However, come back at dusk – and on the weekend – and it is a different scene! On the Sunday night that I arrived on Juramento, I stood at the bottom of the steps to my hostel and looked back down the street. It looks pretty deserted, right!
Here was the scene looking in the other direction! I had walked into a street party with customers of the three pubs on the street sitting at tables on the street or just standing and taking in the music. And what music! The amplified instruments put out a dreamy guitar-based rock sound – echoes of Pink Floyd guitar filtered through U2 and Coldplay. I became an instant fan! (Back home I downloaded their Campamento cd from iTunes.)
The band’s name – as Konna’s signboard says – is Dos Astronautas. I dropped off my duffel bag in my room, had some leftover supper that the staff put together for me, and headed back out to the street for the music and an incredible updated hippy vibe that reminded me evenings on Yorkville Avenue in Toronto in the late ’60’s!
Here is a Youtube sample of their sound. Appropriately the band is playing in the town square in Bariloche. All that is missing is some nighttime atmosphere.
Just beyond the Konna Bar and the Dublin Bar is Los Vikingos Pub and across the street is a Mexican restaurant. Around the corner were a couple more pubs and another band playing! I walked around the neighbourhood with my Fuji x20 on my first evening in Bariloche certain that I had stumbled into a little magical corner of the universe!

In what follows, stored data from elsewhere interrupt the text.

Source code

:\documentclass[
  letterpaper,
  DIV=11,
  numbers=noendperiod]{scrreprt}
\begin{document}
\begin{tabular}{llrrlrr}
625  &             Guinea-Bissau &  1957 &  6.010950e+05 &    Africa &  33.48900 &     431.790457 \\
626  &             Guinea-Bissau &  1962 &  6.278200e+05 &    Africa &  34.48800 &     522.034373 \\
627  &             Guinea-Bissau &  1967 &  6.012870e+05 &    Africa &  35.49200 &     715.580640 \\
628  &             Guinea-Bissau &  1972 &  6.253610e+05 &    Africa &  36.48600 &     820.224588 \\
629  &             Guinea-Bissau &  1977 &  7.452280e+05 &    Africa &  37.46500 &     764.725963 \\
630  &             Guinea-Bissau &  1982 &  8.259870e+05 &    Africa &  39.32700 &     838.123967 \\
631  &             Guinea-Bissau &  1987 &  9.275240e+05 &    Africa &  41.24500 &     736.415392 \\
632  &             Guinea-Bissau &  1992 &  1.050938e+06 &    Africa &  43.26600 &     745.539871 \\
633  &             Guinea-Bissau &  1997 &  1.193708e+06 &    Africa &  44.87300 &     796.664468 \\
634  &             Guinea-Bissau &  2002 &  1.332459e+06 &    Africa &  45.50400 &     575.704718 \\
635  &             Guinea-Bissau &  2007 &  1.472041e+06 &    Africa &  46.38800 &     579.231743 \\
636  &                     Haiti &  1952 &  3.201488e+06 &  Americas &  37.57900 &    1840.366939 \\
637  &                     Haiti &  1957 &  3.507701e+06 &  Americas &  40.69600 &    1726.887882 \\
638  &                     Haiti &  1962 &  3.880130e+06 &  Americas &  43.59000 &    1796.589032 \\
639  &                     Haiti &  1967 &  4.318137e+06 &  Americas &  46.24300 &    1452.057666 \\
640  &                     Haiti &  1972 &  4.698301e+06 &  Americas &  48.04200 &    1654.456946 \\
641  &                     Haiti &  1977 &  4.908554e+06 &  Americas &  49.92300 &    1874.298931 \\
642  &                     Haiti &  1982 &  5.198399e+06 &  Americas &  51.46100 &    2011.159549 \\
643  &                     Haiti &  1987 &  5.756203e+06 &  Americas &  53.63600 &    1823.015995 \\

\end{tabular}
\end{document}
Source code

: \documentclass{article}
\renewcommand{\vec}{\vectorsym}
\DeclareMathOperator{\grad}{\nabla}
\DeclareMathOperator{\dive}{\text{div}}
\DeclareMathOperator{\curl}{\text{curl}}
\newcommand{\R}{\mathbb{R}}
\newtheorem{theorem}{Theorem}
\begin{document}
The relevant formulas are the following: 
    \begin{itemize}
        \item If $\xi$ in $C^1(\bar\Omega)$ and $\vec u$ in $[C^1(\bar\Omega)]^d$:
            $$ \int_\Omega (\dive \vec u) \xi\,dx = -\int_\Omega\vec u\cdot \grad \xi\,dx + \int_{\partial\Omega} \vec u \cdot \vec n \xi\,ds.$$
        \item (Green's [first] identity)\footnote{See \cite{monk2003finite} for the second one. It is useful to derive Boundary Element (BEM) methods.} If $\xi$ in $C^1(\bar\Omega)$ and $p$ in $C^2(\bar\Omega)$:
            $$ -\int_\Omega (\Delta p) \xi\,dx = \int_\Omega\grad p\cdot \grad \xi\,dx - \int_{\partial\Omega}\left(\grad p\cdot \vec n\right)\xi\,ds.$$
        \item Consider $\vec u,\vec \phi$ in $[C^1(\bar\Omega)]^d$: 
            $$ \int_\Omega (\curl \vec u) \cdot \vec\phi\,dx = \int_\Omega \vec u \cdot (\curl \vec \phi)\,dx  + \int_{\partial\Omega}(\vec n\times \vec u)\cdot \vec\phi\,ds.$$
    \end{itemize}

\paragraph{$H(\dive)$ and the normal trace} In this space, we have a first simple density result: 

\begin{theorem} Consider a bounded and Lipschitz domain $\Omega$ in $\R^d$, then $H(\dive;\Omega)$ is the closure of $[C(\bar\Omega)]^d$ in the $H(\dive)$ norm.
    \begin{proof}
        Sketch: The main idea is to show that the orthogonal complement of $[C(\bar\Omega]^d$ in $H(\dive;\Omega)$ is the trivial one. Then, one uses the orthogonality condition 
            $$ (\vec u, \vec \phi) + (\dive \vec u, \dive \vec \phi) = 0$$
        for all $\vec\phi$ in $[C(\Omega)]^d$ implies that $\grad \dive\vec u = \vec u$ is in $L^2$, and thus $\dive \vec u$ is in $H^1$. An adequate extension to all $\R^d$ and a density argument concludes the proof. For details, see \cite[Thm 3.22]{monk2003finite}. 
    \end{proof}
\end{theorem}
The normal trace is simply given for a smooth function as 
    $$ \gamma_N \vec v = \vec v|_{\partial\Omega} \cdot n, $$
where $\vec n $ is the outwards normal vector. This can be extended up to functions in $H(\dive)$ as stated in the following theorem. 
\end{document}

Well, there you have it! Bariloche through the eyes of a 65-year-old first-time visitor whose Spanish language skills are pretty basic! Maybe your Bariloche includes more beer and more hanging out at the various clubs that only open around ten or eleven? By then I was probably dreaming about the next morning’s bus ride to the trailhead of my next hike! Click on any of the following post links to see why I call it Base Camp Bariloche!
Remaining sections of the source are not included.